## DIRECTIONS FOR THIS TASK
When the string "Combining" appears in a line of the records, show the whole line.
__________
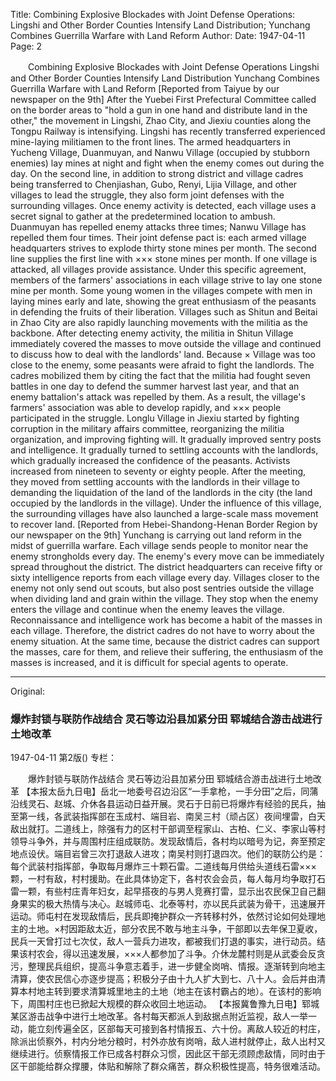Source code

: Title: Combining Explosive Blockades with Joint Defense Operations: Lingshi and Other Border Counties Intensify Land Distribution; Yunchang Combines Guerrilla Warfare with Land Reform
Author:
Date: 1947-04-11
Page: 2

　　Combining Explosive Blockades with Joint Defense Operations
    Lingshi and Other Border Counties Intensify Land Distribution
    Yunchang Combines Guerrilla Warfare with Land Reform
    [Reported from Taiyue by our newspaper on the 9th] After the Yuebei First Prefectural Committee called on the border areas to "hold a gun in one hand and distribute land in the other," the movement in Lingshi, Zhao City, and Jiexiu counties along the Tongpu Railway is intensifying. Lingshi has recently transferred experienced mine-laying militiamen to the front lines. The armed headquarters in Yucheng Village, Duanmuyan, and Nanwu Village (occupied by stubborn enemies) lay mines at night and fight when the enemy comes out during the day. On the second line, in addition to strong district and village cadres being transferred to Chenjiashan, Gubo, Renyi, Lijia Village, and other villages to lead the struggle, they also form joint defenses with the surrounding villages. Once enemy activity is detected, each village uses a secret signal to gather at the predetermined location to ambush. Duanmuyan has repelled enemy attacks three times; Nanwu Village has repelled them four times. Their joint defense pact is: each armed village headquarters strives to explode thirty stone mines per month. The second line supplies the first line with ××× stone mines per month. If one village is attacked, all villages provide assistance. Under this specific agreement, members of the farmers' associations in each village strive to lay one stone mine per month. Some young women in the villages compete with men in laying mines early and late, showing the great enthusiasm of the peasants in defending the fruits of their liberation. Villages such as Shitun and Beitai in Zhao City are also rapidly launching movements with the militia as the backbone. After detecting enemy activity, the militia in Shitun Village immediately covered the masses to move outside the village and continued to discuss how to deal with the landlords' land. Because × Village was too close to the enemy, some peasants were afraid to fight the landlords. The cadres mobilized them by citing the fact that the militia had fought seven battles in one day to defend the summer harvest last year, and that an enemy battalion's attack was repelled by them. As a result, the village's farmers' association was able to develop rapidly, and ××× people participated in the struggle. Longlu Village in Jiexiu started by fighting corruption in the military affairs committee, reorganizing the militia organization, and improving fighting will. It gradually improved sentry posts and intelligence. It gradually turned to settling accounts with the landlords, which gradually increased the confidence of the peasants. Activists increased from nineteen to seventy or eighty people. After the meeting, they moved from settling accounts with the landlords in their village to demanding the liquidation of the land of the landlords in the city (the land occupied by the landlords in the village). Under the influence of this village, the surrounding villages have also launched a large-scale mass movement to recover land.
    [Reported from Hebei-Shandong-Henan Border Region by our newspaper on the 9th] Yunchang is carrying out land reform in the midst of guerrilla warfare. Each village sends people to monitor near the enemy strongholds every day. The enemy's every move can be immediately spread throughout the district. The district headquarters can receive fifty or sixty intelligence reports from each village every day. Villages closer to the enemy not only send out scouts, but also post sentries outside the village when dividing land and grain within the village. They stop when the enemy enters the village and continue when the enemy leaves the village. Reconnaissance and intelligence work has become a habit of the masses in each village. Therefore, the district cadres do not have to worry about the enemy situation. At the same time, because the district cadres can support the masses, care for them, and relieve their suffering, the enthusiasm of the masses is increased, and it is difficult for special agents to operate.



<hr /> 

Original: 


### 爆炸封锁与联防作战结合  灵石等边沿县加紧分田  郓城结合游击战进行土地改革

1947-04-11
第2版()
专栏：

　　爆炸封锁与联防作战结合
    灵石等边沿县加紧分田
    郓城结合游击战进行土地改革
    【本报太岳九日电】岳北一地委号召边沿区“一手拿枪，一手分田”之后，同蒲沿线灵石、赵城、介休各县运动日益开展。灵石于日前已将爆炸有经验的民兵，抽至第一线，各武装指挥部在玉成村、端目岩、南吴三村（顽占区）夜间埋雷，白天敌出就打。二道线上，除强有力的区村干部调至程家山、古柏、仁义、李家山等村领导斗争外，并与周围村庄组成联防。发现敌情后，各村均以暗号为记，奔至预定地点设伏。端目岩曾三次打退敌人进攻；南吴村则打退四次。他们的联防公约是：每个武装村指挥部，争取每月爆炸三十颗石雷。二道线每月供给头道线石雷×××颗，一村有敌，村村援助。在此具体协定下，各村农会会员，每人每月均争取打石雷一颗，有些村庄青年妇女，起早搭夜的与男人竞赛打雷，显示出农民保卫自己翻身果实的极大热情与决心。赵城师屯、北泰等村，亦以民兵武装为骨干，迅速展开运动。师屯村在发现敌情后，民兵即掩护群众一齐转移村外，依然讨论如何处理地主的土地。×村因距敌太近，部分农民不敢与地主斗争，干部即以去年保卫夏收，民兵一天曾打过七次仗，敌人一营兵力进攻，都被我们打退的事实，进行动员。结果该村农会，得以迅速发展，×××人都参加了斗争。介休龙麓村则是从武委会反贪污，整理民兵组织，提高斗争意志着手，进一步健全岗哨、情报。逐渐转到向地主清算，使农民信心亦逐步提高；积极分子由十九人扩大到七、八十人。会后并由清算本村地主转到要求清算城里地主的土地（地主在该村霸占的地）。在该村的影响下，周围村庄也已掀起大规模的群众收回土地运动。
    【本报冀鲁豫九日电】郓城某区游击战争中进行土地改革。各村每天都派人到敌据点附近监视，敌人一举一动，能立刻传遍全区，区部每天可接到各村情报五、六十份。离敌人较近的村庄，除派出侦察外，村内分地分粮时，村外亦放有岗哨，敌人进村就停止，敌人出村又继续进行。侦察情报工作已成各村群众习惯，因此区干部无须顾虑敌情，同时由于区干部能给群众撑腰，体贴和解除了群众痛苦，群众积极性提高，特务很难活动。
__________
## THE COMPLETED TASK
: Title: Combining Explosive Blockades with Joint Defense Operations: Lingshi and Other Border Counties Intensify Land Distribution; Yunchang Combines Guerrilla Warfare with Land Reform
　　Combining Explosive Blockades with Joint Defense Operations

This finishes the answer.